BACKGROUND - In sentinel lymph node (SLN) biopsy for breast cancer, many centers use same-day preoperative injection of technetium 99mTc-labeled sulfur colloid and intraoperative injection of blue dye for localization of SLNs. Same-day sulfur colloid injections can be problematic because of the variability in sulfur colloid migration times, which can lead to ineffective use of operating room time, and low SLN-to-background radioactivity ratios. We examined the utility of day-before-surgery injections of high dose 99mTc-labeled sulfur colloid injections.

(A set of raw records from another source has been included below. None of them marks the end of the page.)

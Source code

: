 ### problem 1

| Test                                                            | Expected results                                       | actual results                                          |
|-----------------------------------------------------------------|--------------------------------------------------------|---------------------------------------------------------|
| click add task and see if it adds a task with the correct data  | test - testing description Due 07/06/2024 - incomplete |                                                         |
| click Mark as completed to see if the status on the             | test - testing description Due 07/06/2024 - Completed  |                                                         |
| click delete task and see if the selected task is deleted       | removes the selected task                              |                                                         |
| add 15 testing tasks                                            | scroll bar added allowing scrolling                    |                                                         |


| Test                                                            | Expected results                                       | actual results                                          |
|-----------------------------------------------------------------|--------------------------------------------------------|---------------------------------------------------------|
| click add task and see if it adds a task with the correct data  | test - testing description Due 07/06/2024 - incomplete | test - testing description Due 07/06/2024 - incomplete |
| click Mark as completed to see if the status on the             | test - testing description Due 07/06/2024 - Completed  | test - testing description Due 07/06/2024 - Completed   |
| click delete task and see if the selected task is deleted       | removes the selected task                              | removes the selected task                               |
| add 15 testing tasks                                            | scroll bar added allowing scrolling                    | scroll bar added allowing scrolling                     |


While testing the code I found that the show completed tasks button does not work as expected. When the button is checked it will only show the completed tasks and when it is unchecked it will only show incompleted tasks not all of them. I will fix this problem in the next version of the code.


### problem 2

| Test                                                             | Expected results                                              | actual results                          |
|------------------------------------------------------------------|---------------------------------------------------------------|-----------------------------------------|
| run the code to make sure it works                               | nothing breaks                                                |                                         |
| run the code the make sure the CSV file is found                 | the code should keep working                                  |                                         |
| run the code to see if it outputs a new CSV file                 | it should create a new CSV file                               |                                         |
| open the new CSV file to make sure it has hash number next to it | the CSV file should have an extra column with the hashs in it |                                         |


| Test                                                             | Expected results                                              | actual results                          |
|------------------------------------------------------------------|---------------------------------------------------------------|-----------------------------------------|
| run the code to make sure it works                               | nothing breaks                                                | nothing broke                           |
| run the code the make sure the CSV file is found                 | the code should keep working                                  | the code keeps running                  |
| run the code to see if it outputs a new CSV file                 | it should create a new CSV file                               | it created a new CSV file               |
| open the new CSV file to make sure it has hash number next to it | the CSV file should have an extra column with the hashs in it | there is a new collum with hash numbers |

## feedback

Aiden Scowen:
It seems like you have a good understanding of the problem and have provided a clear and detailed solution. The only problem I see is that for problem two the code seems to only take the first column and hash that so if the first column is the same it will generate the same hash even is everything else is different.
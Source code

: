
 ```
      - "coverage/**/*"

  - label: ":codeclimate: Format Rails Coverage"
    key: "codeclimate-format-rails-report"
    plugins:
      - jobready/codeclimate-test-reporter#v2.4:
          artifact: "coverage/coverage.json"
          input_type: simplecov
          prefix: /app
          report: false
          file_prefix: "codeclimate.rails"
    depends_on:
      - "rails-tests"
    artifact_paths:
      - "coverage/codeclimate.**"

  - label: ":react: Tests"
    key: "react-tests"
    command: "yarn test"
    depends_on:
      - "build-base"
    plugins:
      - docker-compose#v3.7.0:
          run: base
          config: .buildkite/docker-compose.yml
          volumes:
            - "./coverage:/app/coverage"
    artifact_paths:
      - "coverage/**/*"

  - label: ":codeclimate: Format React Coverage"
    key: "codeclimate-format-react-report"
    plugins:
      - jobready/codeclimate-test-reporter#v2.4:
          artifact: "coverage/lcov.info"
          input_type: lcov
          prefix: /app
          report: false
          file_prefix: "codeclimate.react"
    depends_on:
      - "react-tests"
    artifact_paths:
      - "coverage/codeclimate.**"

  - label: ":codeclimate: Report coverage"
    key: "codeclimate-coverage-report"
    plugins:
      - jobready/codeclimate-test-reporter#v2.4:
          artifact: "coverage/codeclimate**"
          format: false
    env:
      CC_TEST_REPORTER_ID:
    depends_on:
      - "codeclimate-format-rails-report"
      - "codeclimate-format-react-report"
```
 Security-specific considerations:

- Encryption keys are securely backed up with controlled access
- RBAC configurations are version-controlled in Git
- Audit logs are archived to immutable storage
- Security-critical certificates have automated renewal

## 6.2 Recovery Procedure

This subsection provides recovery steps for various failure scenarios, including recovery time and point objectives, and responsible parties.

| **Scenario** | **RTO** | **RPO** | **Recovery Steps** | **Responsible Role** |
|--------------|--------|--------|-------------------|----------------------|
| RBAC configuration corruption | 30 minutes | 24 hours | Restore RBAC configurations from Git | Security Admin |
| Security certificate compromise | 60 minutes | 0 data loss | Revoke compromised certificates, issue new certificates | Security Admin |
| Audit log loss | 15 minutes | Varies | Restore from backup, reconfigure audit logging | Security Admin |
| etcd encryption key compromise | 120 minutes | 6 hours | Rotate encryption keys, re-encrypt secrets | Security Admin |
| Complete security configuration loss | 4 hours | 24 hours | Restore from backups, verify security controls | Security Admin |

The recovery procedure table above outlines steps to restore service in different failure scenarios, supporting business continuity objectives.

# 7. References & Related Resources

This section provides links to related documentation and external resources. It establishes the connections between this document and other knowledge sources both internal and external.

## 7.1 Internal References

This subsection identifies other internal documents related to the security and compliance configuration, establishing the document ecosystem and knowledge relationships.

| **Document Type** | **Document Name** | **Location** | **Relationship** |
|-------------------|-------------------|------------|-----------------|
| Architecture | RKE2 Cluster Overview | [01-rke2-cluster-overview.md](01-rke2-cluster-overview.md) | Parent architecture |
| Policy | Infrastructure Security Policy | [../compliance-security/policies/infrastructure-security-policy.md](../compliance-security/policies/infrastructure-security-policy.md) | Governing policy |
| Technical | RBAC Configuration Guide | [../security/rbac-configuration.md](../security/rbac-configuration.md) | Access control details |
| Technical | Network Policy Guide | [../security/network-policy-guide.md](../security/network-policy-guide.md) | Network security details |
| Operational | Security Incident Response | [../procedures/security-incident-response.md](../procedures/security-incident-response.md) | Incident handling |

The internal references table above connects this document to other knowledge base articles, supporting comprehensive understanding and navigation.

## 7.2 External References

METHODS - The day before surgery, high-dose 99mTc-labeled sulfur colloid was injected peritumorally, and a lymphoscintigram was obtained. Intraoperatively, after injection of blue dye, a gamma probe was used to localize SLNs. Nodes that were stained blue or were highly radioactive were considered SLNs and were removed.
RESULTS - Lymphoscintigraphy demonstrated drainage in 107 patients (91%). Transcutaneous localization of the SLN was possible in 104 patients (89%). In three patients, all of whom had no drainage demonstrated on lymphoscintigraphy, no SLN was identified at surgery (97.5% success rate for SLN identification). A mean of 2.3 SLNs per patient were identified. Twenty-five patients (21%) had at least one histologically positive SLN. In 23 of these patients, the positive SLN was the SLN with the most radioactivity, and in the remaining two patients, the positive SLN was both blue-stained and hot.
CONCLUSION - Day-before-surgery injection of high-dose 99mTc-labeled sulfur colloid results in high rates of transcutaneous and intraoperative identification of SLNs. The delay between injection and surgery did not appear to promote significant passage of sulfur colloid to second-echelon nodes.